> Raw data:
= Beginning of Section =

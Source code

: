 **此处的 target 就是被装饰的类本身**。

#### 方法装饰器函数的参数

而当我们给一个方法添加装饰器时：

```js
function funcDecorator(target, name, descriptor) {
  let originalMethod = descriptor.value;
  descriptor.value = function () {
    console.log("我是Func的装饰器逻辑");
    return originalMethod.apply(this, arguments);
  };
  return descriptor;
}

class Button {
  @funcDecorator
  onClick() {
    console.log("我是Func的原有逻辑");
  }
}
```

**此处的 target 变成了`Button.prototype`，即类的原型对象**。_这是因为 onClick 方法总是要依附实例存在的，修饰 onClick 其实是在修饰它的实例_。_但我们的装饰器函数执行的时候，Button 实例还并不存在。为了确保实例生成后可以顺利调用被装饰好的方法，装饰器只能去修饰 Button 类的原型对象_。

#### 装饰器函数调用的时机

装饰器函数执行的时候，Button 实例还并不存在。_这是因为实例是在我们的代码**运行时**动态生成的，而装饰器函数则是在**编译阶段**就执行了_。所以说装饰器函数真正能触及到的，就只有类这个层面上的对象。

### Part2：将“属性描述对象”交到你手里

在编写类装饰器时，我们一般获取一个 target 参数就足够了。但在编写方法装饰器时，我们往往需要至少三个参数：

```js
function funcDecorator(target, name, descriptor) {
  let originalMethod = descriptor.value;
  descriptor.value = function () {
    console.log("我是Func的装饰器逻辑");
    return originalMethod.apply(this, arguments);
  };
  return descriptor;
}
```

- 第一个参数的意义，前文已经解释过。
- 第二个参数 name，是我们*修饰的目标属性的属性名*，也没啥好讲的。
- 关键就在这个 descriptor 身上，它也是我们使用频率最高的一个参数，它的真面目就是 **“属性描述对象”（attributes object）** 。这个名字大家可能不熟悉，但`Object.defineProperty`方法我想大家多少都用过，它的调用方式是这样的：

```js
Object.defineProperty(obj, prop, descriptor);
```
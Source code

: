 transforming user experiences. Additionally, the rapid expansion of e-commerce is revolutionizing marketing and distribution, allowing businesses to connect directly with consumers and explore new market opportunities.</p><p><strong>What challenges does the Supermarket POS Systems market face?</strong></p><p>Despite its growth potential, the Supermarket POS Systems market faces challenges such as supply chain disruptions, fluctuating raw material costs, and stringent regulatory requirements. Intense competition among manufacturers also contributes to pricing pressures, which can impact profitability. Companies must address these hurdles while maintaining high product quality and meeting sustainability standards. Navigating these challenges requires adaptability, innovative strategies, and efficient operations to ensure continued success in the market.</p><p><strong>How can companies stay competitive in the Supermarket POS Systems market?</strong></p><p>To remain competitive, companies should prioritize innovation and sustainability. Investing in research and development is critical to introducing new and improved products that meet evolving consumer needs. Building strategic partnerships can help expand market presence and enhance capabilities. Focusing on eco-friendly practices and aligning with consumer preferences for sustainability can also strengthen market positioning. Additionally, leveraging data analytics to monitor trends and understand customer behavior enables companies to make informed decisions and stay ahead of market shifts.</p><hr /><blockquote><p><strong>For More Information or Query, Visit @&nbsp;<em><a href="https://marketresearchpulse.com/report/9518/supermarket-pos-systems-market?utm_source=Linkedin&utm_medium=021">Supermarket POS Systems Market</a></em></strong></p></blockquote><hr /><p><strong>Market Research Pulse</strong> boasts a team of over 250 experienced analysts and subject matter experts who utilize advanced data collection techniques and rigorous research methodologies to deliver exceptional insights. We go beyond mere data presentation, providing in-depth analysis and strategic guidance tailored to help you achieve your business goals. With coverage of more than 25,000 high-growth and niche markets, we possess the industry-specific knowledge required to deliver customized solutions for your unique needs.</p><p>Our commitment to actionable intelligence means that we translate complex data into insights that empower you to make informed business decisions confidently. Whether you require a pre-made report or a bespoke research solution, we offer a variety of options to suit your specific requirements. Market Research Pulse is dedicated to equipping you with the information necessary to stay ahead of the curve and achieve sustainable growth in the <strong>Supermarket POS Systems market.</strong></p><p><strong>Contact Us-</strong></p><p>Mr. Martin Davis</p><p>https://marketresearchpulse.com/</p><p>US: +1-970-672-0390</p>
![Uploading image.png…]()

= End of Section =

Look over the entries for "属性描述对象", then copy every line that includes that string.

### Part2：将“属性描述对象”交到你手里
- 关键就在这个 descriptor 身上，它也是我们使用频率最高的一个参数，它的真面目就是 **“属性描述对象”（attributes object）** 。这个名字大家可能不熟悉，但`Object.defineProperty`方法我想大家多少都用过，它的调用方式是这样的：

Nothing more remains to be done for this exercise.